Ohio State begins the Urban Meyer era on Sept. 1 with some Maction. The Buckeyes open at home with the other Miami – the Ohio one, as in Miami University.
Offensively, Miami is basically a pass first, pass second and run only when necessary team. The RedHawks have a legit NFL prospect in senior quarterback Zac Dysert. Ben Roethlisberger he is not, but Chad Reuter of NFL.com lists Dysert as his fourth-best senior quarterback prospect in the nation.
As a junior, Dysert completed nearly 66 percent of his passes, finishing the year with 3,513 yards in the air and 23 touchdowns. That came despite being sacked 46 times. In Miami's narrow 29-23 loss to Minnesota last season, Dysert threw for 325 yards and two touchdowns. He topped 300 yards in seven games last season. It would have been eight, but he was pulled from the game against Akron after Miami led 28-0 at halftime.
Entering this season, Dysert is third among active FBS quarterbacks in passing yards with 8,530 behind just Oklahoma's Landry Jones and Southern California's Matt Barkley. Dysert's top target is all-MAC receiver Nick Harwell. He's coming off a 2011 season of 97 catches for 1,462 yards. As one would expect with a quarterback like Dysert and a poor run game, the RedHawks like to throw the ball. Here's an interesting statistic from Bill Connelly of SB Nation:
They threw 13 percent more than the national average on standard downs, eight percent more on passing downs and nine percent more in the red zone.
The top two rushers for Miami – Erik Finlea and Justin Semmes – are both back this year.
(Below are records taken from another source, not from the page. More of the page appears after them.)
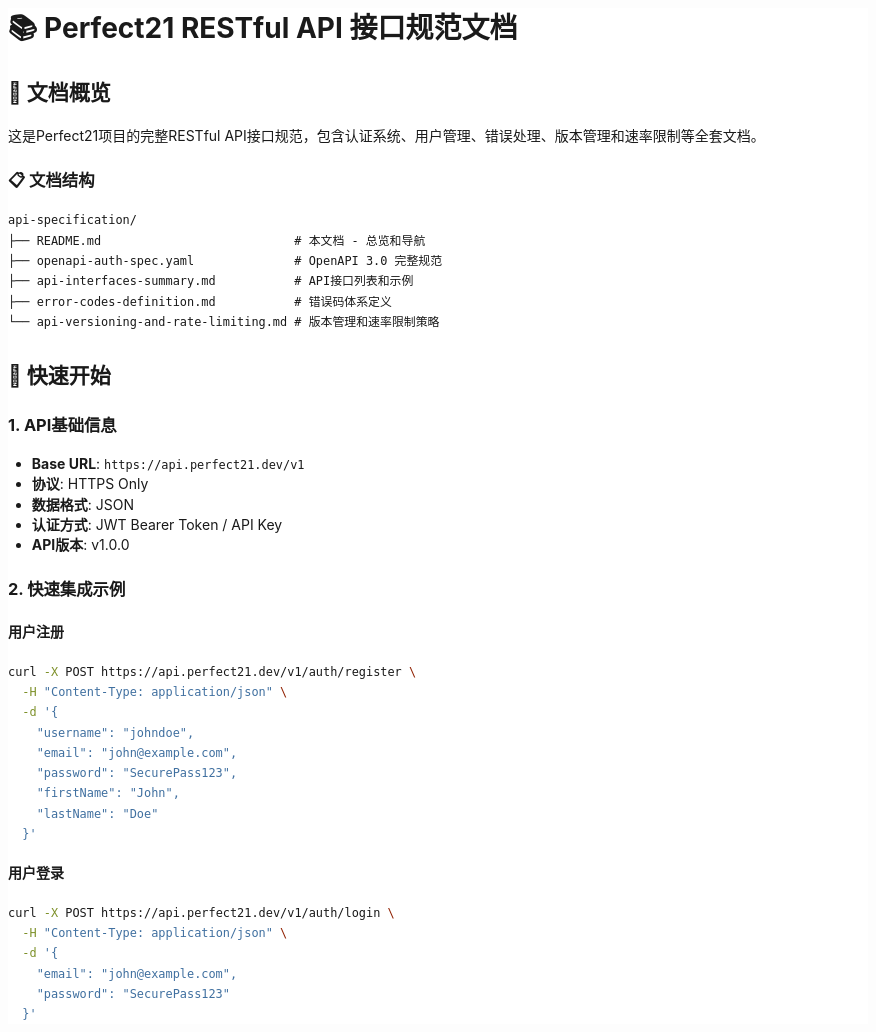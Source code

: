 # 📚 Perfect21 RESTful API 接口规范文档

## 🎯 文档概览

这是Perfect21项目的完整RESTful API接口规范，包含认证系统、用户管理、错误处理、版本管理和速率限制等全套文档。

### 📋 文档结构

```
api-specification/
├── README.md                           # 本文档 - 总览和导航
├── openapi-auth-spec.yaml              # OpenAPI 3.0 完整规范
├── api-interfaces-summary.md           # API接口列表和示例
├── error-codes-definition.md           # 错误码体系定义
└── api-versioning-and-rate-limiting.md # 版本管理和速率限制策略
```

## 🚀 快速开始

### 1. API基础信息
- **Base URL**: `https://api.perfect21.dev/v1`
- **协议**: HTTPS Only
- **数据格式**: JSON
- **认证方式**: JWT Bearer Token / API Key
- **API版本**: v1.0.0

### 2. 快速集成示例

#### 用户注册
```bash
curl -X POST https://api.perfect21.dev/v1/auth/register \
  -H "Content-Type: application/json" \
  -d '{
    "username": "johndoe",
    "email": "john@example.com",
    "password": "SecurePass123",
    "firstName": "John",
    "lastName": "Doe"
  }'
```

#### 用户登录
```bash
curl -X POST https://api.perfect21.dev/v1/auth/login \
  -H "Content-Type: application/json" \
  -d '{
    "email": "john@example.com",
    "password": "SecurePass123"
  }'
```

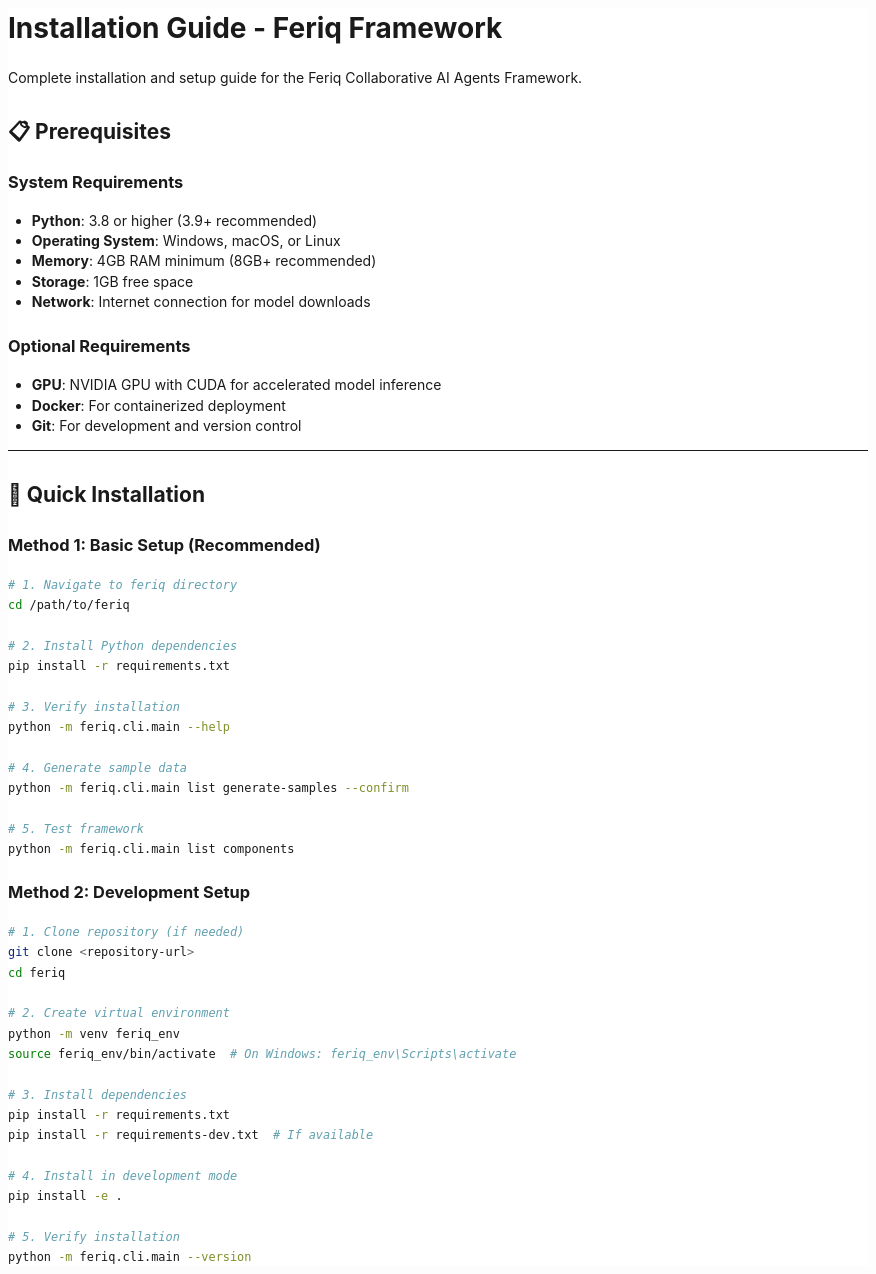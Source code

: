 # Installation Guide - Feriq Framework

Complete installation and setup guide for the Feriq Collaborative AI Agents Framework.

## 📋 Prerequisites

### System Requirements

- **Python**: 3.8 or higher (3.9+ recommended)
- **Operating System**: Windows, macOS, or Linux
- **Memory**: 4GB RAM minimum (8GB+ recommended)
- **Storage**: 1GB free space
- **Network**: Internet connection for model downloads

### Optional Requirements

- **GPU**: NVIDIA GPU with CUDA for accelerated model inference
- **Docker**: For containerized deployment
- **Git**: For development and version control

---

## 🚀 Quick Installation

### Method 1: Basic Setup (Recommended)

```bash
# 1. Navigate to feriq directory
cd /path/to/feriq

# 2. Install Python dependencies
pip install -r requirements.txt

# 3. Verify installation
python -m feriq.cli.main --help

# 4. Generate sample data
python -m feriq.cli.main list generate-samples --confirm

# 5. Test framework
python -m feriq.cli.main list components
```

### Method 2: Development Setup

```bash
# 1. Clone repository (if needed)
git clone <repository-url>
cd feriq

# 2. Create virtual environment
python -m venv feriq_env
source feriq_env/bin/activate  # On Windows: feriq_env\Scripts\activate

# 3. Install dependencies
pip install -r requirements.txt
pip install -r requirements-dev.txt  # If available

# 4. Install in development mode
pip install -e .

# 5. Verify installation
python -m feriq.cli.main --version
```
But that's not exactly cause for excitement. Finlea, who led the team with 328 yards and four touchdowns, averaged just 3.6 yards per carry. He was on pace for a 700-yard season before being injured against Toledo. Semmes stepped in, but only had 41 carries for 170 yards. Sophomore walk-on running back Robert Williams could see a fair amount of carries. He reportedly looked good during recent practices. Local product Jack Snowball of Wadsworth could also get a look if he doesn't redshirt.
The RedHawks do return four of five starters on the offensive line, but the player they lost was guard Brandon Brooks, a third-round pick in this year's draft. Brooks was the highest Miami player drafted since Roethlisberger was taken in the first round in 2004. Overall, eight starters on the offense are back.
On defense, seven starters return, but the top three tacklers from a season ago are gone. Miami was surprisingly solid on defense last year, finishing 39th in scoring defense and 48th in total defense.
Despite the showing, Miami brought in new defensive coordinator Jay Peterson this offseason. A Miami alum, Peterson comes from Illinois State where hew as the assistant head coach and linebackers coach. He'll benefit from having a defensive line filled with experience and depth. Three new full-time starters are expected at linebacker, however, paced by Jaytee Swanson in the middle. Former safety Pat Hinkle is moving up to play the weak side. That's a boon for the linebackers, but a blow to the already mishmash secondary.
In 2011, Miami had a rough go of things, finishing 4-8 in head coach Don Treadwell's first season. Miami's wins came against Akron, Army, Ball State and Kent State. Hardly great wins, but Miami had losses against three BCS-conference teams and four MAC teams with postseason eligibility. Treadwell is a disciple of Jim Tressel and Mark Dantonio, so it's unlikely Miami will be mired in mediocrity during his tenure.
The RedHawks were picked to finish third in the Mid-American Conference East at MAC media days in July.